The inevitability of copying is rooted in the fact that it’s impossible for our ideas and beliefs to be individual; we are a product of our surroundings, constantly taking in information. We learn to read, write and do any activity, from the people we respect.
“Personally, I write like my dad,” English teacher Caitlin Hannon said. “He sat down with me every night and helped me, and I learned to write from him.”
Throughout the school, teachers utilize emulation as a method for students to grow. Within the English Department, teachers use student models during the revision process and generally to help students grow as critical thinkers. Hannon, for example, believes in using models to help students understand what successful pieces do and don’t consist of.
“I don’t always use the perfect model,” Hannon said. “I don’t say ‘this is it.’ Instead, I say ‘let’s talk about what works’ and ‘how can you achieve these skills yourself.’”
Student models serve as a way to focus on how to personally strengthen our learning through questioning and critical thinking about the work.
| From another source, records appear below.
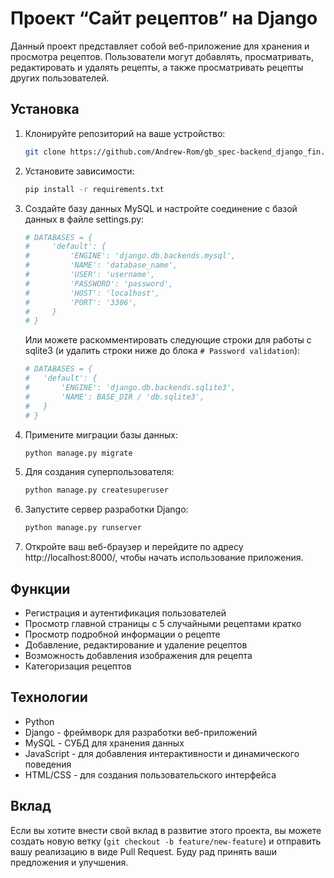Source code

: # Проект “Сайт рецептов” на Django

Данный проект представляет собой веб-приложение
для хранения и просмотра рецептов. 
Пользователи могут добавлять, просматривать, редактировать и удалять рецепты, 
а также просматривать рецепты других пользователей.

## Установка
1. Клонируйте репозиторий на ваше устройство:

    ```bash
    git clone https://github.com/Andrew-Rom/gb_spec-backend_django_fin.git
    ```

2. Установите зависимости:

    ```bash
    pip install -r requirements.txt
    ```

3. Создайте базу данных MySQL и настройте соединение с базой данных в файле settings.py:

    ```python
    # DATABASES = {
    #     'default': {
    #         'ENGINE': 'django.db.backends.mysql',
    #         'NAME': 'database_name',
    #         'USER': 'username',
    #         'PASSWORD': 'password',
    #         'HOST': 'localhost',
    #         'PORT': '3306',
    #     }
    # }
   ```
   
   Или можете раскомментировать следующие строки для работы с sqlite3 (и удалить строки ниже до блока `# Password validation`):
   ```python
   # DATABASES = {
   #   'default': {
   #       'ENGINE': 'django.db.backends.sqlite3',
   #       'NAME': BASE_DIR / 'db.sqlite3',
   #   }
   # }
   ```
   
4. Примените миграции базы данных:

    ```bash
    python manage.py migrate
    ```

5. Для создания суперпользователя:

    ```bash
    python manage.py createsuperuser
    ```

6. Запустите сервер разработки Django:

    ```bash
    python manage.py runserver
    ```

7. Откройте ваш веб-браузер и перейдите по адресу http://localhost:8000/, чтобы начать использование приложения.

## Функции

- Регистрация и аутентификация пользователей
- Просмотр главной страницы с 5 случайными рецептами кратко
- Просмотр подробной информации о рецепте
- Добавление, редактирование и удаление рецептов
- Возможность добавления изображения для рецепта
- Категоризация рецептов

## Технологии

- Python
- Django - фреймворк для разработки веб-приложений
- MySQL - СУБД для хранения данных
- JavaScript - для добавления интерактивности и динамического поведения
- HTML/CSS - для создания пользовательского интерфейса

## Вклад

Если вы хотите внести свой вклад в развитие этого проекта, 
вы можете создать новую ветку (`git checkout -b feature/new-feature`) 
и отправить вашу реализацию в виде Pull Request. 
Буду рад принять ваши предложения и улучшения.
Using student models provides us with a more objective approach to looking at work because they aren’t our own pieces.
“Some of the best discussions I have had have been with [student models],” Hannon said. “No one interprets it the same way.”
In spite of showing everyone the same essay or solution, everyone doesn’t produce the same writing or answer. We tend to copy what “speaks to us” instead of what’s right in front of us. So when students are looking at a student model in front of them, they might borrow a certain idea or a method of organization—not the entire paper. This can only happen when students are critically considering what went together in order to make this piece work.
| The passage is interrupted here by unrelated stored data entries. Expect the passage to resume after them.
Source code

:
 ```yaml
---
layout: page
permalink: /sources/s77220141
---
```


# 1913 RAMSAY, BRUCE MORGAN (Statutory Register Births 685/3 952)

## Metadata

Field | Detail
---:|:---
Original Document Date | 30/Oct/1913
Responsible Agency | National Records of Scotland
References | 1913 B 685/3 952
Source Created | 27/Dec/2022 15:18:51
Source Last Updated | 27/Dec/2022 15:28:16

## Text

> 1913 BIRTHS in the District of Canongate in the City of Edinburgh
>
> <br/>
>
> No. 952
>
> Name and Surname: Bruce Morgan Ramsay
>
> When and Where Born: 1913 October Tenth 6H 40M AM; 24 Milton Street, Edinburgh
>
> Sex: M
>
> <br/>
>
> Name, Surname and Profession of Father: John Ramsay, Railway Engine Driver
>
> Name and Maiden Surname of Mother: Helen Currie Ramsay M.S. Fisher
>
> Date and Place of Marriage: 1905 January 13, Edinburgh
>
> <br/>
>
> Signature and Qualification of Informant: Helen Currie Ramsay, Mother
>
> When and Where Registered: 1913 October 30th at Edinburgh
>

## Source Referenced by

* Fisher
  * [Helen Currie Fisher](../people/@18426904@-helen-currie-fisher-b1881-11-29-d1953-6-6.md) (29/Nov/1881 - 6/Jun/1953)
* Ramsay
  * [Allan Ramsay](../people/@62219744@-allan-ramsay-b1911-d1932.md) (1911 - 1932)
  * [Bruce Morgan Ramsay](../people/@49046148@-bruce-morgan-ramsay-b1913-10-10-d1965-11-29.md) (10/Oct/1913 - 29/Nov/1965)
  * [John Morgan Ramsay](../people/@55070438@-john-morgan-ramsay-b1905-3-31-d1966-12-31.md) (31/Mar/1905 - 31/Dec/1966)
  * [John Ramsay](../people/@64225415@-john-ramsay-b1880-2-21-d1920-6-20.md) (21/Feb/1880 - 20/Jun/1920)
Aside from having a better understanding of a teacher’s expectation, utilizing student models allows students to find their own style of organization or writing. While it’s a method that at face-value seems to clarify expectations, it’s one of the best ways to become better writers. We learn to write, play sports and do just about anything from the people we admire.
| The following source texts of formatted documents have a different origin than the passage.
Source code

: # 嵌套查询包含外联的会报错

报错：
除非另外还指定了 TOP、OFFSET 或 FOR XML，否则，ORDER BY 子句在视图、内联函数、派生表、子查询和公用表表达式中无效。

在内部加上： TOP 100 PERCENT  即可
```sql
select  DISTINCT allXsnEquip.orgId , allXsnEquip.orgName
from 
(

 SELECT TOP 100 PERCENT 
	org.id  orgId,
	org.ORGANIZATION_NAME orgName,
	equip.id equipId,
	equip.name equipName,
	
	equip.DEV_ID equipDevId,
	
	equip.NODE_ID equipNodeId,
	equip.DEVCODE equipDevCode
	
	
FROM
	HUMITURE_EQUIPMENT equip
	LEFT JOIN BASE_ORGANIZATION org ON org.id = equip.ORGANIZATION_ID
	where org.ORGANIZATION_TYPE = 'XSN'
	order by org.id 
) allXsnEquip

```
“If a student can’t look at a product and identify him or herself in it, then that’s dangerous to me,” Hannon said.
Copying is pointless if students don’t take the time to consider the reasons they like what they see or why something is conveyed in such a way.
“At some point, you have to count on students to be responsible for their education,” Hannon said.
But when we do take the time to understand those aspects of the piece, we grow immensely.
Emulation is one of the most valuable assets we have. In math and science classes, we can use copying to strengthen our problem-solving abilities. Though there is one solution to problems, there isn’t always one process to achieve the answer.
“Sometimes I understand how to do the problem except for one little thing that I miss,” senior Steven Dittmer said. “Seeing someone else’s process is helpful to fill in those gaps.”
When we take a step back and try to decipher the critical journey someone takes, we may find approaches that work for us or places we fell short. Copying is an indirect collaboration that allows for students to come to the same answer and why it works without someone telling them what’s right.
The point of copying isn’t to replicate—it’s to refine and expand. We can change the popular misconception of copying: taking someone else’s work. We can make it a valuable resource for ourselves by embracing the ways in which emulation shows us how to improve.